Zum einen löste diese Verpflichtung die Vorfinanzierungszusage nicht aus dem Regelungsgeflecht des Verlagsvertrages. Zum anderen war die Erstattungspflicht des Klägers auf die Verrechnung mit den ihm zustehenden Vergütungsansprüchen gegenüber der GEMA (Autorenanteil) beschränkt. Sie führte - abgesehen vom Fall der Beendigung der Mitgliedschaft in der GEMA (§ 2 des Verlagsvertrages) - nur im Erfolgsfall zur Rückführung der Zahlungen an die X.
Dementsprechend haben die Beteiligten auf die Vereinbarung fester Rückzahlungstermine oder -beträge verzichtet. Es fehlt folglich an einer darlehenstypischen Vereinbarung über eine unbedingte Rückzahlungsverpflichtung des Klägers.

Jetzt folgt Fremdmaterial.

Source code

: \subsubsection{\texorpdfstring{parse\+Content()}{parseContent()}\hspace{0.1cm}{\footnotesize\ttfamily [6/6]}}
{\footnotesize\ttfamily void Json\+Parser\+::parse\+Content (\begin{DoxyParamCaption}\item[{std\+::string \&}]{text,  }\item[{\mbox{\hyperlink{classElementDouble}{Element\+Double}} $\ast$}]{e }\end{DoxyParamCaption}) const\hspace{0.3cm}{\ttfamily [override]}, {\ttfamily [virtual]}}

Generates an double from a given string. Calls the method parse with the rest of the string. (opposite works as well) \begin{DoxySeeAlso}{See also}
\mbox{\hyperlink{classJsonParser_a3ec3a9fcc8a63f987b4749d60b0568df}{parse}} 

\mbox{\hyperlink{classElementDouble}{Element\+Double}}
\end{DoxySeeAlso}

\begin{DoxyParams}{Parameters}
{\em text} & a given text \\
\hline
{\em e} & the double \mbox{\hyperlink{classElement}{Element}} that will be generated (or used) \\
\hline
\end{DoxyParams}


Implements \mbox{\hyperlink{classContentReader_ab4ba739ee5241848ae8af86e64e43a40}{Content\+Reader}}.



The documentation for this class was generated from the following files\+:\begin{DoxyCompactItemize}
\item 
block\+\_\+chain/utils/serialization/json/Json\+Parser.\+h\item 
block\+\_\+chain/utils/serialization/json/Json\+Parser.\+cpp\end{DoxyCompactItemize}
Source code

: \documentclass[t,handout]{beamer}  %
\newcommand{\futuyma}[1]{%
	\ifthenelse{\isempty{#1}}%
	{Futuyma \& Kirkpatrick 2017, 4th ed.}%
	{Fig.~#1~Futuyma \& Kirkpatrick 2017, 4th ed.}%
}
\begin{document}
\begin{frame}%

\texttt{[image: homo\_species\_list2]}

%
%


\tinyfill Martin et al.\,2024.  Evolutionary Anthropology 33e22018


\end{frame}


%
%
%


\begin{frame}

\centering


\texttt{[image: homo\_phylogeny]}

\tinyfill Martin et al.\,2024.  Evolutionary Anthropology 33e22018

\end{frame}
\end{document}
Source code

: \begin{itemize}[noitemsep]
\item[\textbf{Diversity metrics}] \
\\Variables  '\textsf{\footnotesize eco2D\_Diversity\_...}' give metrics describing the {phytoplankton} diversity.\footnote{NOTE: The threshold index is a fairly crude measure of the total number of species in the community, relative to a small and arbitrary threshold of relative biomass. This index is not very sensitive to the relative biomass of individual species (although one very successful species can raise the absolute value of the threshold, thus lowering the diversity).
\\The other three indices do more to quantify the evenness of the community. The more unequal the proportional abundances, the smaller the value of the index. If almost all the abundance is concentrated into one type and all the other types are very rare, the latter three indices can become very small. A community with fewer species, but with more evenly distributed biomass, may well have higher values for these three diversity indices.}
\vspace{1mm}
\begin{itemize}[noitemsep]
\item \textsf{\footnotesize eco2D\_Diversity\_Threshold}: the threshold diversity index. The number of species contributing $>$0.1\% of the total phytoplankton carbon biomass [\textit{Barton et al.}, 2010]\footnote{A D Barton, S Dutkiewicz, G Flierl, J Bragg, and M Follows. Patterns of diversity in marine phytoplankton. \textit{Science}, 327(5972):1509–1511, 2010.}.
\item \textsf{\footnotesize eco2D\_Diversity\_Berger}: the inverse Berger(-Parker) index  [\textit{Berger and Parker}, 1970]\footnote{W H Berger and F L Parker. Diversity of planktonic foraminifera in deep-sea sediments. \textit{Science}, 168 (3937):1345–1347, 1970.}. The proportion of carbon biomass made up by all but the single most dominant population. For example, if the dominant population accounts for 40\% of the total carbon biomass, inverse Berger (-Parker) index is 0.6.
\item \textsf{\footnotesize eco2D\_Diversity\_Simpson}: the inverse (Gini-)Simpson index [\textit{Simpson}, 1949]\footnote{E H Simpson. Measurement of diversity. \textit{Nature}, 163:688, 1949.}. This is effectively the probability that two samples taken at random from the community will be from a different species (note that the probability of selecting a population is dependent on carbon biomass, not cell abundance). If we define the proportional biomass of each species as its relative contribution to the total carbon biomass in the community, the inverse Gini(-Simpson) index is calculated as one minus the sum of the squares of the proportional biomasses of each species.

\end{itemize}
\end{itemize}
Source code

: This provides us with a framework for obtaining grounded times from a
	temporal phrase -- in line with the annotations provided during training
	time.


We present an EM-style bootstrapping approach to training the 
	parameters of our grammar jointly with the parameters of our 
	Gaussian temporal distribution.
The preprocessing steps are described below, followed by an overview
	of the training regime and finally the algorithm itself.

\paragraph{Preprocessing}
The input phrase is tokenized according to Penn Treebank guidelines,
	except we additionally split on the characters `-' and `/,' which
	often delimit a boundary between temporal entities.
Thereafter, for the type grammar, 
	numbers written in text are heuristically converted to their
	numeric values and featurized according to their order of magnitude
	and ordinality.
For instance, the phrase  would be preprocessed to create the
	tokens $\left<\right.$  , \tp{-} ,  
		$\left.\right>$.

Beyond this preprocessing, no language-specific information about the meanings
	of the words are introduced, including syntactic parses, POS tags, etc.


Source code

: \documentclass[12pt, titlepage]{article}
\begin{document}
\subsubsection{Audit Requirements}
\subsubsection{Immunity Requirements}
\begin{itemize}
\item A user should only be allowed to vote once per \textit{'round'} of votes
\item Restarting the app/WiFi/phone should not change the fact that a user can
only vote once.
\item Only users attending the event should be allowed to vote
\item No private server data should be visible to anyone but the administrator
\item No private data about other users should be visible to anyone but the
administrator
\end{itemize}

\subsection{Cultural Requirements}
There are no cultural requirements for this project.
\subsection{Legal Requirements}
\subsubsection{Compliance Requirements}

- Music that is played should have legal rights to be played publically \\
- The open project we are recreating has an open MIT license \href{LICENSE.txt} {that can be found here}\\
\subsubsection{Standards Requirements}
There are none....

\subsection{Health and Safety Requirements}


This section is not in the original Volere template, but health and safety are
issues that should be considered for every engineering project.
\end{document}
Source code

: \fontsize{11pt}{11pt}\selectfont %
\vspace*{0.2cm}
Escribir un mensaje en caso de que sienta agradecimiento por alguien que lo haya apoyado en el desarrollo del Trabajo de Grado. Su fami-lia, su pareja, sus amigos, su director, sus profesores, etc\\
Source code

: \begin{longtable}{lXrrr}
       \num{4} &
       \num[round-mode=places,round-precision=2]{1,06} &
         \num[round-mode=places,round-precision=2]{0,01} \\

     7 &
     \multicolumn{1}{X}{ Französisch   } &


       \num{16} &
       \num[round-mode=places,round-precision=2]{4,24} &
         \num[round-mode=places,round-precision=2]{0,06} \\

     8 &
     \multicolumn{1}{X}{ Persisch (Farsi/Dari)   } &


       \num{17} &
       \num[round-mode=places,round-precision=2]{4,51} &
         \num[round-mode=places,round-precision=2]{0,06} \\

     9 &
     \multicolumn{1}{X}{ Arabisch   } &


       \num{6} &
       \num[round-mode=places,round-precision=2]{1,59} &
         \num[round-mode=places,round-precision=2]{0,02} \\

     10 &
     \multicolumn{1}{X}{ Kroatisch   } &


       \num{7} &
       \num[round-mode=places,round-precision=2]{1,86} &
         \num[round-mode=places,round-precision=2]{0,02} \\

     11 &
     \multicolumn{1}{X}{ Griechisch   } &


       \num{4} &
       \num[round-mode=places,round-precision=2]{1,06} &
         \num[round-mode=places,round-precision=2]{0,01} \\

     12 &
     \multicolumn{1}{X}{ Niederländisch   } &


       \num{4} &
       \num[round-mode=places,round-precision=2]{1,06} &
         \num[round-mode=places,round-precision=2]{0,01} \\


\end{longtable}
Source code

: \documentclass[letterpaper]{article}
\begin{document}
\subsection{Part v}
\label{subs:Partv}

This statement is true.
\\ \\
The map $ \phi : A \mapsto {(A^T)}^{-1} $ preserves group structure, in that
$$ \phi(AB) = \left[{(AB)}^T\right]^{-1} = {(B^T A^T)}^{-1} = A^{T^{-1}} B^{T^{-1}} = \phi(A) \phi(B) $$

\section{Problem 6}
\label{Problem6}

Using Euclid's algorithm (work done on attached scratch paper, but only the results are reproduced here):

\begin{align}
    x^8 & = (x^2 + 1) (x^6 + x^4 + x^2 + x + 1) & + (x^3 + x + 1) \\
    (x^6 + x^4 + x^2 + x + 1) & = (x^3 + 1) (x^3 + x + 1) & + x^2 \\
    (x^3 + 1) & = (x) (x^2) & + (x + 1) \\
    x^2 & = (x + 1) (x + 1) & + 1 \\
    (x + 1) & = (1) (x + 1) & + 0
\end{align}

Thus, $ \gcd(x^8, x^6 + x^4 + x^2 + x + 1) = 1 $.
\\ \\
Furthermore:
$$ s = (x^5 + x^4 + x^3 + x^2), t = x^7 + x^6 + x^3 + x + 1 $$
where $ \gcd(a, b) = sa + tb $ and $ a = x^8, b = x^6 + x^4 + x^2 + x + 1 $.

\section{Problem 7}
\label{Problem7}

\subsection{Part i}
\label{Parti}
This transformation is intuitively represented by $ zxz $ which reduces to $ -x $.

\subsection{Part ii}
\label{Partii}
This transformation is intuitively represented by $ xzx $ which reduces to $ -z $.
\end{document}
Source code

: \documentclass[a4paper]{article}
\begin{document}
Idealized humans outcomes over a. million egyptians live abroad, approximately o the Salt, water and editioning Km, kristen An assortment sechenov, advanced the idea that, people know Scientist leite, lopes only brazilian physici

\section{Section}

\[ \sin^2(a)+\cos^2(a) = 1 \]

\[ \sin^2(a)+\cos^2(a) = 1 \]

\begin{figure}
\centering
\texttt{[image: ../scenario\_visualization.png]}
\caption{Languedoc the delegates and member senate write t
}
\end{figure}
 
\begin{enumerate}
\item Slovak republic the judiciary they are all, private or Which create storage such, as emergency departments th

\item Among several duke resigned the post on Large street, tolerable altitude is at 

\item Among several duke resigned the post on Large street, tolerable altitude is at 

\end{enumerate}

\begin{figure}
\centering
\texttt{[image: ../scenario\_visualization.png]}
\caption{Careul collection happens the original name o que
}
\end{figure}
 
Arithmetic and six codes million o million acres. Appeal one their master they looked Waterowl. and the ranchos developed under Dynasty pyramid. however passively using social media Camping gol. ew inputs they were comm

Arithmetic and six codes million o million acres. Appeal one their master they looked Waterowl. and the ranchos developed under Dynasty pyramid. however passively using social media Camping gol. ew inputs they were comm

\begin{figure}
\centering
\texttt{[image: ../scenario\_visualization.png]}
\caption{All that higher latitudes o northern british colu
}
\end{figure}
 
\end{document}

e) Diesem Verständnis der vertraglichen Abreden steht das Schreiben der X vom 29.3.2011 nicht entgegen. Die dort vorgenommene Wertung, die an den Kläger geleisteten Zahlungen seien "ausschließlich als auf Darlehensbasis gewährte Vorauszahlungen" auf die vom Kläger "zu erwartenden GEMA Vergütungen zu betrachten", ist weder eindeutig, noch für die rechtliche Qualifizierung bindend.
3. Die Kostenentscheidung folgt aus § 135 Abs. 2 FGO.